基本早朝か夜に仕事をするため、お出かけのシーン以外は彩度が低めで全体的に陰鬱な雰囲気が漂ってます。
序盤は経済状況に苦しみながらもなんとか食いつないでいこうとする漁師の1日を淡々と映すドキュメンタリーのような形で進んでいきます。そして主人公が釣ったマンボウを観察していた生物学者と出会うところから、物語は展開していきます。
妻を寝取られ、生物学者を毛嫌いしていた主人公が生物学者と触れ合うことで少しずつ希望を取り戻していきます。精神的にも肉体的にも円熟した2人ならではの恋愛模様も魅力の一つです。

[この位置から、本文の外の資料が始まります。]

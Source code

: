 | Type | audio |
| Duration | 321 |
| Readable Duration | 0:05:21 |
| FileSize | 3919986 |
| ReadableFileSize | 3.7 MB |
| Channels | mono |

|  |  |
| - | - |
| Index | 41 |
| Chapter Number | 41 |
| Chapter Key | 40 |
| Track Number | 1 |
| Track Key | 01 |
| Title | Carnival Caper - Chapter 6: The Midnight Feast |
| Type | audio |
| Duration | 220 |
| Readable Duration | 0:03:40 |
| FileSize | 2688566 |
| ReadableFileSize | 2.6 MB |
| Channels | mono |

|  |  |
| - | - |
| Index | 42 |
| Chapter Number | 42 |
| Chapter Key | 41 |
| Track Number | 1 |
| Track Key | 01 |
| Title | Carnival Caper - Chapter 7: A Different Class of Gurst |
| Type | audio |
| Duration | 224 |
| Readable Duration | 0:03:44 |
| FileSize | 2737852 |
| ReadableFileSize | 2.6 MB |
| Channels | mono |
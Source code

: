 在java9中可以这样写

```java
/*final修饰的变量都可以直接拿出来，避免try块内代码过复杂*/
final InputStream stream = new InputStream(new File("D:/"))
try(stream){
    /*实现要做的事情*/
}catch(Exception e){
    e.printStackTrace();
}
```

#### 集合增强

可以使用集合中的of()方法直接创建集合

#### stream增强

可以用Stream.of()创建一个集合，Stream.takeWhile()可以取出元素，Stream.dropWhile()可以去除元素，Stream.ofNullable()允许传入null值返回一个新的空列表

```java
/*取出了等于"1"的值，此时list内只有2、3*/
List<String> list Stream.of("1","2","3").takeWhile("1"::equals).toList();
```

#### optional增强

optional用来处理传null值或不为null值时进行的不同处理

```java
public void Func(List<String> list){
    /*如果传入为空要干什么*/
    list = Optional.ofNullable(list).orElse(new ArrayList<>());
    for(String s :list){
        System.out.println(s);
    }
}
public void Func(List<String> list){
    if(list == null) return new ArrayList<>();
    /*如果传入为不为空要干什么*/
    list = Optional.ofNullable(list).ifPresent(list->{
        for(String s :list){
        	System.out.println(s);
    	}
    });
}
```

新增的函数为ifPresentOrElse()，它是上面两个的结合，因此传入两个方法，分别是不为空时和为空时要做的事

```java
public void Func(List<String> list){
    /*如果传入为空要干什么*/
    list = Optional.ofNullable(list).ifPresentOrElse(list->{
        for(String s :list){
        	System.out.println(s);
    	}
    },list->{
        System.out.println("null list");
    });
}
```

それでも生活の厳しさは終わらぬばかりか、厳しくなる一方。ついに違法漁業に手を出してしまいます。そこからの堕ちっぷりはなかなかに見てて苦しいです。
最終的になんとか生き延びる道は開けましたが、愛する人を失い、漁業も失った主人公は心にぽっかり穴を開けてエンディングに。
全てを失い、バッドエンドって感じではないですが、なんとか生きていれたけど、どん底スレスレのままっていう終わり方なので個人的にはかえってそれがモヤモヤが残って憂鬱になります。
翻訳があんまししっくりこないんで、自分で解釈することを要されると思います。